69     En ce qui concerne l’allégation du requérant tendant à faire valoir que ladite signification n’a pas été faite en conformité avec les « dispositions du protocole conclu entre l’état belge et les institutions européennes », il suffit de relever qu’elle revêt un caractère si imprécis que le Tribunal n’est pas en mesure de l’apprécier et qu’elle est, dès lors, également irrecevable, en application de l’article 44, paragraphe 1, sous c), du règlement de procédure du Tribunal. Il y a, en outre, lieu de relever que, malgré la réponse fournie par le requérant à la question écrite qui lui a été posée lors de la procédure sur le point de savoir à quelles dispositions ainsi qu’à quel protocole il faisait référence, le Tribunal demeure incapable d’apprécier le bien-fondé de ladite allégation.

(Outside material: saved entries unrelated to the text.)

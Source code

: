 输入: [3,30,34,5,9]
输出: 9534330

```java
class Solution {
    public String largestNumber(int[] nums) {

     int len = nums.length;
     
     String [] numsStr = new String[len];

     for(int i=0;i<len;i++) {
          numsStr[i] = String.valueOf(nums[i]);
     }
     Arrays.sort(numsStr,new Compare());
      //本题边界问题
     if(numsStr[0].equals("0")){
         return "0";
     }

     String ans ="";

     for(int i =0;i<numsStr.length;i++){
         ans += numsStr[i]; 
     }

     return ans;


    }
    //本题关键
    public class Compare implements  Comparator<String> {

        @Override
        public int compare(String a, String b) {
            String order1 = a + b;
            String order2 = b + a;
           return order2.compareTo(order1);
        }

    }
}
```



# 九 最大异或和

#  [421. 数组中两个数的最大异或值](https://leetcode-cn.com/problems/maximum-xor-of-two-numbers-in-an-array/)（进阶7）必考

70     Enfin, quant à l’argument du requérant visant à critiquer l’augmentation rétroactive de la provision alimentaire, sans tenir compte de la prescription quinquennale prévue par l’article 2277 du code civil belge, il y a lieu d’observer, ainsi que le relève à juste titre la défenderesse, que, aux termes de l’article 2253 du code civil belge, la prescription ne court point entre époux.

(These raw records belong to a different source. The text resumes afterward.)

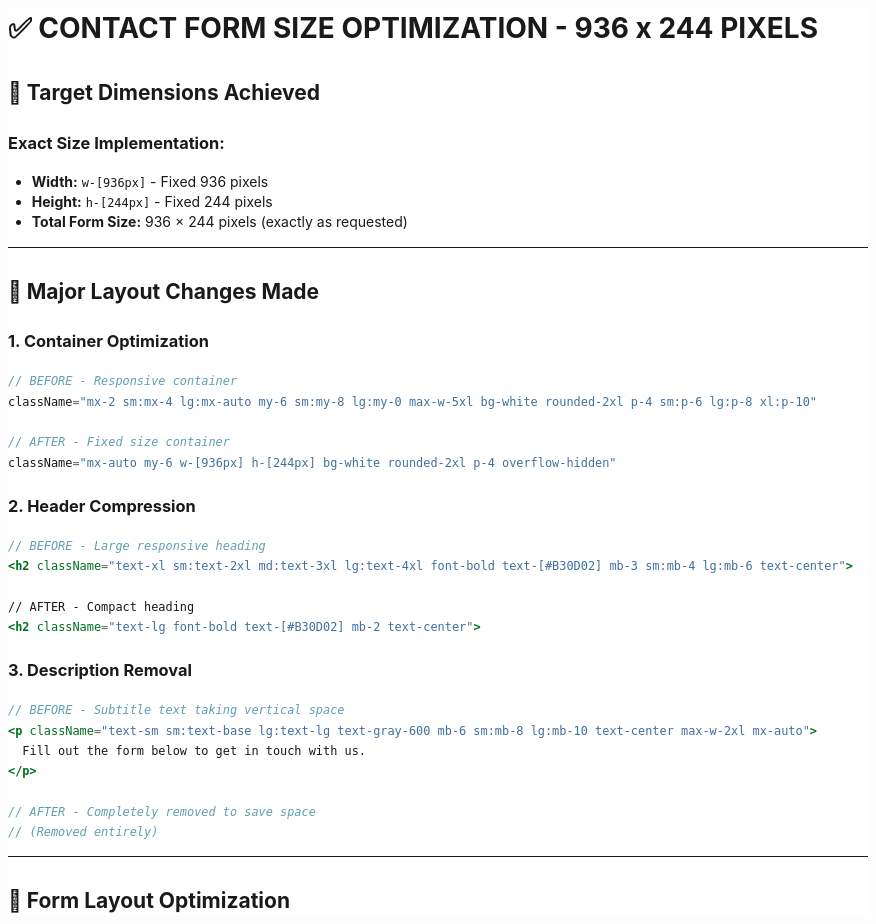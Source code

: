 # ✅ **CONTACT FORM SIZE OPTIMIZATION - 936 x 244 PIXELS**

## 🎯 **Target Dimensions Achieved**

### **Exact Size Implementation:**
- **Width:** `w-[936px]` - Fixed 936 pixels
- **Height:** `h-[244px]` - Fixed 244 pixels
- **Total Form Size:** 936 × 244 pixels (exactly as requested)

---

## 🔧 **Major Layout Changes Made**

### **1. Container Optimization**
```jsx
// BEFORE - Responsive container
className="mx-2 sm:mx-4 lg:mx-auto my-6 sm:my-8 lg:my-0 max-w-5xl bg-white rounded-2xl p-4 sm:p-6 lg:p-8 xl:p-10"

// AFTER - Fixed size container
className="mx-auto my-6 w-[936px] h-[244px] bg-white rounded-2xl p-4 overflow-hidden"
```

### **2. Header Compression**
```jsx
// BEFORE - Large responsive heading
<h2 className="text-xl sm:text-2xl md:text-3xl lg:text-4xl font-bold text-[#B30D02] mb-3 sm:mb-4 lg:mb-6 text-center">

// AFTER - Compact heading
<h2 className="text-lg font-bold text-[#B30D02] mb-2 text-center">
```

### **3. Description Removal**
```jsx
// BEFORE - Subtitle text taking vertical space
<p className="text-sm sm:text-base lg:text-lg text-gray-600 mb-6 sm:mb-8 lg:mb-10 text-center max-w-2xl mx-auto">
  Fill out the form below to get in touch with us.
</p>

// AFTER - Completely removed to save space
// (Removed entirely)
```

---

## 📏 **Form Layout Optimization**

71     Il y a lieu, dès lors, de considérer que, en l’espèce, la prescription quinquennale des arrérages des pensions alimentaires, prévue à l’article 2277 du code civil belge, ne courait pas entre le requérant et son ex-épouse tant qu’ils étaient considérés comme étant mariés.

72     À cet égard, l’article 1278, premier alinéa, du code judiciaire belge fixe au jour où le jugement ou l’arrêt prononçant le divorce acquiert force de chose jugée les effets de cette décision à l’égard de la personne des époux. Dans la mesure où la prescription est suspendue entre époux, il s’ensuit que cette suspension cesse de produire ses effets dès que la décision qui prononce le divorce a acquis force de chose jugée.

73     Il convient de rappeler que le jugement du Polymeles Protodikeio Athinon du 8 mars 1999, prononçant le divorce entre le requérant et son ex‑épouse, a fait l’objet d’un pourvoi qui a été rejeté par l’Efeteio Athinon le 16 septembre 1999, ainsi que d’une opposition rejetée par le Polymeles Protodikeio Athinon le 19 octobre 2000. Le 7 février 2003 est intervenu l’arrêt de l’Areios Pagos qui a rejeté le pourvoi introduit contre l’arrêt de l’Efeteio Athinon. Il y a lieu de constater que, ainsi qu’il ressort des réponses fournies par les parties à une question écrite posée par le Tribunal lors de la procédure, les positions de celles-ci divergent quant à la date à laquelle le divorce est devenu définitif selon le droit grec.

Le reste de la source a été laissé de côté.